Engineering of plants with improved properties as biofuels feedstocks by vessel-specific complementation of xylan biosynthesis mutants
- Equal contributors
1 Feedstocks Division, Joint Bioenergy Institute, 5885 Hollis St, Emeryville, CA, 94608, USA
2 Physical Biosciences Division, Lawrence Berkeley National Laboratory, 1 Cyclotron Rd, Berkeley, CA, 94720, USA
3 Department of Plant Biology and Biotechnology, University of Copenhagen, 40 Thorvaldsensvej, Frederiksberg C, DK-1871, Denmark
4 Technology Division, Joint Bioenergy Institute, 5885 Hollis St, Emeryville, CA, 94608, USA
5 Sandia National Laboratories, 7011 East Avenue, Livermore, CA, 94550, USA
6 Department of Genetics, Faculty of Science, Kasetsart University, Bangkok, 10900, Thailand
7 Life Sciences Division, Lawrence Berkeley National Laboratory, 1 Cyclotron Rd, Berkeley, CA, 94720, USA
8 Department of Plant & Microbial Biology, University of California, Berkeley, CA, 94720, USA
Biotechnology for Biofuels 2012, 5:84 doi:10.1186/1754-6834-5-84Published: 26 November 2012
Cost-efficient generation of second-generation biofuels requires plant biomass that can easily be degraded into sugars and further fermented into fuels.
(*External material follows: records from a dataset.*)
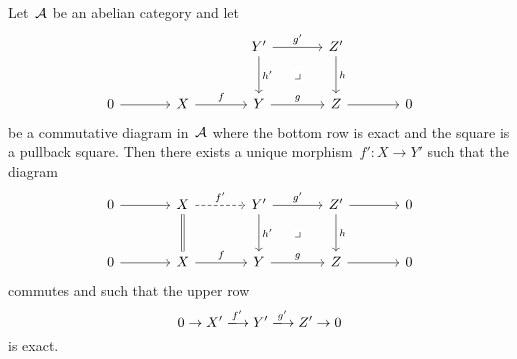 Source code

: \begin{proposition}
  \label{kernels of pullbacks}
  Let~$\mathcal{A}$ be an abelian category and let
  \[
    \begin{tikzcd}[sep = large]
        {}
      & {}
      & Y'
        \arrow{r}[above]{g'}
        \arrow{d}[right]{h'}
        \arrow[phantom]{dr}[description]{\pb}
      & Z'
        \arrow{d}[right]{h}
      & {}
      \\
        0
        \arrow{r}
      & X
        \arrow{r}[above]{f}
      & Y
        \arrow{r}[above]{g}
      & Z
        \arrow{r}
      & 0
    \end{tikzcd}
  \]
  be a commutative diagram in~$\mathcal{A}$ where the bottom row is exact and the square is a pullback square.
  Then there exists a unique morphism~$f' \colon X \to Y'$ such that the diagram
  \begin{equation}
    \label{resulting pb of ses}
    \begin{tikzcd}[sep = large]
        0
        \arrow{r}
      & X
        \arrow[dashed]{r}[above]{f'}
        \arrow[equal]{d}
      & Y'
        \arrow{r}[above]{g'}
        \arrow{d}[right]{h'}
        \arrow[phantom]{dr}[description]{\pb}
      & Z'
        \arrow{d}[right]{h}
        \arrow{r}
      & 0
      \\
        0
        \arrow{r}
      & X
        \arrow{r}[above]{f}
      & Y
        \arrow{r}[above]{g}
      & Z
        \arrow{r}
      & 0
    \end{tikzcd}
  \end{equation}
  commutes and such that the upper row
  \begin{equation}
    \label{upper row}
    0
    \to
    X'
    \xlongto{f'}
    Y'
    \xlongto{g'}
    Z'
    \to
    0
  \end{equation}
  is exact.
\end{proposition}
However, lignocellulosic biomass is inherently recalcitrant toward deconstruction technologies due to the abundant lignin and cross-linked hemicelluloses. Furthermore, lignocellulosic biomass has a high content of pentoses, which are more difficult to ferment into fuels than hexoses. Engineered plants with decreased amounts of xylan in their secondary walls have the potential to render plant biomass a more desirable feedstock for biofuel production.
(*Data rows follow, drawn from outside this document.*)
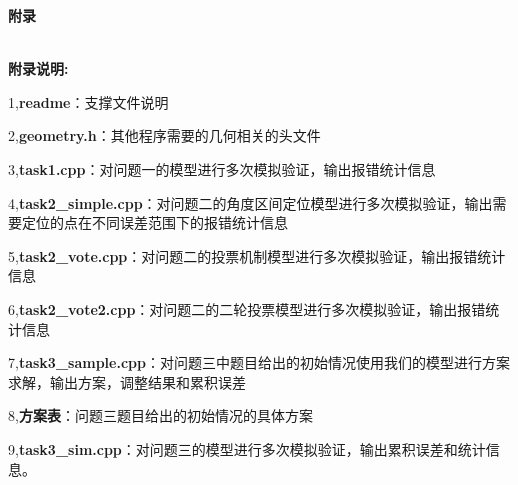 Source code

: \documentclass{ctexart}
\begin{document}
\newpage
\begin{flushleft}
    \Large{ \textbf{附录}}

    ~\\

    \normalsize \textbf{附录说明:}

    1,\textbf{readme}：支撑文件说明
    
    2,\textbf{geometry.h}：其他程序需要的几何相关的头文件

    3,\textbf{task1.cpp}：对问题一的模型进行多次模拟验证，输出报错统计信息 

    4,\textbf{task2\_simple.cpp}：对问题二的角度区间定位模型进行多次模拟验证，输出需要定位的点在不同误差范围下的报错统计信息

    5,\textbf{task2\_vote.cpp}：对问题二的投票机制模型进行多次模拟验证，输出报错统计信息

    6,\textbf{task2\_vote2.cpp}：对问题二的二轮投票模型进行多次模拟验证，输出报错统计信息

    7,\textbf{task3\_sample.cpp}：对问题三中题目给出的初始情况使用我们的模型进行方案求解，输出方案，调整结果和累积误差

    8,\textbf{方案表}：问题三题目给出的初始情况的具体方案

    9,\textbf{task3\_sim.cpp}：对问题三的模型进行多次模拟验证，输出累积误差和统计信息。


    
  

\end{flushleft}
\end{document}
Xylan is the major non-cellulosic polysaccharide in secondary cell walls, and the xylan deficient irregular xylem (irx) mutants irx7, irx8 and irx9 exhibit severe dwarf growth phenotypes. The main reason for the growth phenotype appears to be xylem vessel collapse and the resulting impaired transport of water and nutrients. We developed a xylan-engineering approach to reintroduce xylan biosynthesis specifically into the xylem vessels in the Arabidopsis irx7, irx8 and irx9 mutant backgrounds by driving the expression of the respective glycosyltransferases with the vessel-specific promoters of the VND6 and VND7 transcription factor genes. The growth phenotype, stem breaking strength, and irx morphology was recovered to varying degrees. Some of the plants even exhibited increased stem strength compared to the wild type. We obtained Arabidopsis plants with up to 23% reduction in xylose levels and 18% reduction in lignin content compared to wild-type plants, while exhibiting wild-type growth patterns and morphology, as well as normal xylem vessels. These plants showed a 42% increase in saccharification yield after hot water pretreatment. The VND7 promoter yielded a more complete complementation of the irx phenotype than the VND6 promoter.
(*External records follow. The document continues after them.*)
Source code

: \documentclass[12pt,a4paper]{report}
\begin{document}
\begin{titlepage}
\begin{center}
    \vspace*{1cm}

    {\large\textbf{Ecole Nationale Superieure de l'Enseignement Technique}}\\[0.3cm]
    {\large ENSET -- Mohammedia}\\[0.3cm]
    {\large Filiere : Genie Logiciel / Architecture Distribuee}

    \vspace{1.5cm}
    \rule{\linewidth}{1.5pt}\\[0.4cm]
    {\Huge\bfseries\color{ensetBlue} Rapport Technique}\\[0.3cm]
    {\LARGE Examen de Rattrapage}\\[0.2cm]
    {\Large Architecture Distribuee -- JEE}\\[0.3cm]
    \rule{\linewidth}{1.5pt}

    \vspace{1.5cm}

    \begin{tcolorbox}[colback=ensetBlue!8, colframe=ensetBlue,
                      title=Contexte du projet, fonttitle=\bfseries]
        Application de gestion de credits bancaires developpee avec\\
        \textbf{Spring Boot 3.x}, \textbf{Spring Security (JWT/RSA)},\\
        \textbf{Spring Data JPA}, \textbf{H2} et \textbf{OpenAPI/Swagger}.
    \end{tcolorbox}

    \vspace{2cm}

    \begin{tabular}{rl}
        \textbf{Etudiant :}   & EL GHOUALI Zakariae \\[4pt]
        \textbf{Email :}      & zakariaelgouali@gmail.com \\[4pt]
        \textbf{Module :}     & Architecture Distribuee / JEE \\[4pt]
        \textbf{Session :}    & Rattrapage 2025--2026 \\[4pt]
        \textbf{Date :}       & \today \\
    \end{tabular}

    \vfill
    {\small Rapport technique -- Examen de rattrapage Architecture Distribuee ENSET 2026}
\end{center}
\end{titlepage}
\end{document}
Spatial and temporal deposition of xylan in the secondary cell wall of Arabidopsis can be manipulated by using the promoter regions of vessel-specific genes to express xylan biosynthetic genes. The expression of xylan specifically in the xylem vessels is sufficient to complement the irx phenotype of xylan deficient mutants, while maintaining low overall amounts of xylan and lignin in the cell wall. This engineering approach has the potential to yield bioenergy crop plants that are more easily deconstructed and fermented into biofuels.